Release Date: August 16, 2019 | Initiate Audio and Media | Facebook | Twitter

Certain bands that were formative in shaping my musical tastes remain benchmarks I measure similar music against for years to come. In some cases, long after said bands have come and gone or have been deemed horribly outdated. One such band is Chimaira, the now defunct group who coined the term ‘New Wave of American Heavy Metal’ and whose particular melding of thrash, industrial, and groove (among other genres) made them clear outliers in the turn-of-the-century movement that was more heavily rooted in hardcore and melodic death metal. To this day, regardless of how they’re remembered in the wider metal community, Chimaira remain my gold standard for modern groove metal. It was in my search to find similar music that I came across Krysthla and their latest release Worldwide Negative by way of their recent single “Zero Sum Game,” a real banger of a song.

I’d never heard of Krysthla before. A quick skim through their background lead me to learn they’re British, and have released two albums prior to this one. I cut my research short there, preferring to dive into the album blind so as to assess it without context as I often do when discovering an artist through a later release. What followed was an exercise in many lows, some sparkling highs, and overall immense frustration.

Worldwide Negative is a collection of eight tracks featuring djentrified groove metal with splashes of death, black, and industrial metal with the occasional dusting of hardcore: a mix very much in the Chimaira template, although executed rather differently. With its run time of approximately 40 minutes, and its mix of snappier tracks and slightly longer compositions, you would think this would grant Krysthla the opportunity to showcase different tempos, song structures, and dynamics. Unfortunately, this is not the case, as the band opt to lean against the familiar crutch of verse/chorus/bridge, even when toying with deviations towards more experimental territory.

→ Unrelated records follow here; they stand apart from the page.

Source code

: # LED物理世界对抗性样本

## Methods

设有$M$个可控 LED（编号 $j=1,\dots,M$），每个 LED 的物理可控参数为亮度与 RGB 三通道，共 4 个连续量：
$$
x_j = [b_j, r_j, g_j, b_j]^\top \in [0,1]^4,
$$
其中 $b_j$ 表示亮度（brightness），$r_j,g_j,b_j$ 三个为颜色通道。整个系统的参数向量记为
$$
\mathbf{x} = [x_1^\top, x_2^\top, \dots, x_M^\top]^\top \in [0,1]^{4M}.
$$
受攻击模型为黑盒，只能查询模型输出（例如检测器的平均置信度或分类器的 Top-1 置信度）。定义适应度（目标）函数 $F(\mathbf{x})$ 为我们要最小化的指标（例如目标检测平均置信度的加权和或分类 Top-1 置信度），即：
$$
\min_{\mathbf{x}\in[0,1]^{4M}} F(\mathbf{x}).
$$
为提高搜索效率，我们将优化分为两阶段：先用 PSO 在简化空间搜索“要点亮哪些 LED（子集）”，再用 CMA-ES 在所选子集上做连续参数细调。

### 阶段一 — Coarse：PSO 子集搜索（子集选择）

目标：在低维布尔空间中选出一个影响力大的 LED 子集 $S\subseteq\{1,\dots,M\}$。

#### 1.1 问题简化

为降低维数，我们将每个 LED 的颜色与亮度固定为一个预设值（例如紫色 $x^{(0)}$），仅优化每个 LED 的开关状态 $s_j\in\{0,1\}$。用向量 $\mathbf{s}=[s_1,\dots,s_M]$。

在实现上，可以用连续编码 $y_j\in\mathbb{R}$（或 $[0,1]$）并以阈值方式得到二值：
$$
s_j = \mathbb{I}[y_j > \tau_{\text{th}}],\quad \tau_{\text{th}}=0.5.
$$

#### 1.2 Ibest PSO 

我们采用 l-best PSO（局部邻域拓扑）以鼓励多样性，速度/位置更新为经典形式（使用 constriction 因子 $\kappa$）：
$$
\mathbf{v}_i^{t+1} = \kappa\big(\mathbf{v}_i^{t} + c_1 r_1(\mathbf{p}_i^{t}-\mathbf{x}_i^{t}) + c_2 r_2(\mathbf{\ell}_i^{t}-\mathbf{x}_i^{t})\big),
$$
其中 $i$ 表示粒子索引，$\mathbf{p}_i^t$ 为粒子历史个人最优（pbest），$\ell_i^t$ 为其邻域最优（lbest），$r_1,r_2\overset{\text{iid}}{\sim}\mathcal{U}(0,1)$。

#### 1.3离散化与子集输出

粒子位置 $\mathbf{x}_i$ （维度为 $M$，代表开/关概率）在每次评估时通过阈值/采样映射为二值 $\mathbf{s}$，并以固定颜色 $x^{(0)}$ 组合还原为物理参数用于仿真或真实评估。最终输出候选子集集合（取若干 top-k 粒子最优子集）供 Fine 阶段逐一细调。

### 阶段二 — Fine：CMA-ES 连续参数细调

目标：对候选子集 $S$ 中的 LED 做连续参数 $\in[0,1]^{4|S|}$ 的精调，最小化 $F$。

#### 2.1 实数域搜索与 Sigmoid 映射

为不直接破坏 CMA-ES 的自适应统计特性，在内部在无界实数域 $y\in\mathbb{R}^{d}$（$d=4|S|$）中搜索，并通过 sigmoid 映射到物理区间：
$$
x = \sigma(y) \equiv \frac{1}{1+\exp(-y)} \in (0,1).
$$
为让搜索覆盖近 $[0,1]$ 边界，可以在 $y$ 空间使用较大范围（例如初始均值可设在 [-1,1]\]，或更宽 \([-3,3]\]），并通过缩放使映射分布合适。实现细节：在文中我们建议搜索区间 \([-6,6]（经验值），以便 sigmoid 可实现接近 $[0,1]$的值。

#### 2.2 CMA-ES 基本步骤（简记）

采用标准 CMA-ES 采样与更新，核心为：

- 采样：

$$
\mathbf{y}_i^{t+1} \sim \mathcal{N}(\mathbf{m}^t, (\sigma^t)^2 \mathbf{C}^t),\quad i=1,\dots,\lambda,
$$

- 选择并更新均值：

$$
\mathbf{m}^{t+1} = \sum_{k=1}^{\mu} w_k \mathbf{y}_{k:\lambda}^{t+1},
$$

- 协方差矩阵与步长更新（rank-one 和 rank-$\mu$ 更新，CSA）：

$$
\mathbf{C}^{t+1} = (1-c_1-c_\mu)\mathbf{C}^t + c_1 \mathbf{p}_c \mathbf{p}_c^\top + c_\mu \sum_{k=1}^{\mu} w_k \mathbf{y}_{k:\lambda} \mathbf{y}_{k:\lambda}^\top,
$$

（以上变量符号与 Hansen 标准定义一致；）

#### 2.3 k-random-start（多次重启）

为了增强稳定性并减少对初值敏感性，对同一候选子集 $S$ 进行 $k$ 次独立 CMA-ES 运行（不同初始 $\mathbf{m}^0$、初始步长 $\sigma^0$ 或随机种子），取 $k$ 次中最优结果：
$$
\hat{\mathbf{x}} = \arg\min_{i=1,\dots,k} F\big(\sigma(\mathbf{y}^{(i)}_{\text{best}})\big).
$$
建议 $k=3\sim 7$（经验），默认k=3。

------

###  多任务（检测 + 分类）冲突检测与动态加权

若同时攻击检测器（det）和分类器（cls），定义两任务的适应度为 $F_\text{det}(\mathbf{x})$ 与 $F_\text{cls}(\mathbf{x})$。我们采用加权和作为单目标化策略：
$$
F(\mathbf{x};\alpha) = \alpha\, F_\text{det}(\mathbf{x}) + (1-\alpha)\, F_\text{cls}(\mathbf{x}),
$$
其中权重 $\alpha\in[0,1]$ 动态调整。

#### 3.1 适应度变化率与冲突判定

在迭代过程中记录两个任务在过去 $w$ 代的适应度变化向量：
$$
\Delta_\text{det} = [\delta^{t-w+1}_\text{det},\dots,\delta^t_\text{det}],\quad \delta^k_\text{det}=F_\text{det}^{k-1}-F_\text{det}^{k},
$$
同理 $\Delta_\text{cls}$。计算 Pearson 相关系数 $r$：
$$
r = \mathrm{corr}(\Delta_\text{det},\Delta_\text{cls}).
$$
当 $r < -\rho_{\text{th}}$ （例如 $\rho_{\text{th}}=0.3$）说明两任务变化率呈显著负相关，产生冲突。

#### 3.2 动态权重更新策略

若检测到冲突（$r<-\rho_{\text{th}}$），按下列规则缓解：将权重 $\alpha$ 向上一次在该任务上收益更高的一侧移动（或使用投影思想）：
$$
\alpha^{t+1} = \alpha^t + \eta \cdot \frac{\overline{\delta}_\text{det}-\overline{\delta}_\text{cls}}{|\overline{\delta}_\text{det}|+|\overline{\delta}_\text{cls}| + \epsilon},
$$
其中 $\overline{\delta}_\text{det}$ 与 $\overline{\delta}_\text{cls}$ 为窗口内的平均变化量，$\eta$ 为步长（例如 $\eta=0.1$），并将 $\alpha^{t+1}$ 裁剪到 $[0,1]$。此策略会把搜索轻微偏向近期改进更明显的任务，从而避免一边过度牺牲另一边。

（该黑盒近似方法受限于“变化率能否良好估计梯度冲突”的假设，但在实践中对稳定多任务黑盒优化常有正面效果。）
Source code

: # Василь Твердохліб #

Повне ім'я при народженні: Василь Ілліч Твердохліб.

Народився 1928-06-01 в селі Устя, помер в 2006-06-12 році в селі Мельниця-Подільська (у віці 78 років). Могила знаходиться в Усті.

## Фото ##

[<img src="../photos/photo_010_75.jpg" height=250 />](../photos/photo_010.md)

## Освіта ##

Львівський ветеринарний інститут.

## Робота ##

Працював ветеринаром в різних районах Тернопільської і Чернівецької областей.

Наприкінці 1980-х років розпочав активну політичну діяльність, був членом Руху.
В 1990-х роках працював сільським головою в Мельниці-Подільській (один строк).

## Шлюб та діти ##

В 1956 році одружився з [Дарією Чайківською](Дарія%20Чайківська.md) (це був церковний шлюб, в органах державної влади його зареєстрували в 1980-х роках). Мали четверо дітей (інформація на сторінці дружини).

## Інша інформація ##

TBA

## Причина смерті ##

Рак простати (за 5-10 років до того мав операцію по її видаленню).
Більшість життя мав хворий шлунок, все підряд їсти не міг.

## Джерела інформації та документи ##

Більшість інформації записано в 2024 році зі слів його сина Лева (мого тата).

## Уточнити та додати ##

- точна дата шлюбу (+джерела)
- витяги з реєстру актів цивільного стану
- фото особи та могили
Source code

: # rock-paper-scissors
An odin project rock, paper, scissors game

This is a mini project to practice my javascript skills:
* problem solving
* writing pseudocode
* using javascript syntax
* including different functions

While much of the album is rooted in Meshuggah-ian quacking guitar tones, melodic leads and tremolo riffing do snake their way through the chugging at various points throughout, thereby lending some tracks much needed atmosphere and (at times) genuine menace. Some moments are undeniably brilliant. “Zero Sum Game” (where it all started for me with the band) features a legitimately cool motif whereby throughout the verse a furious ‘bang bang bang bang’ of the drums punctuates through the chugging riffs at rapid intervals. This motif is brought back at the end of the song, where expectations are subverted when the verse riff returns without the ‘bang bang bang bang’, only for the song to abruptly close with said banging.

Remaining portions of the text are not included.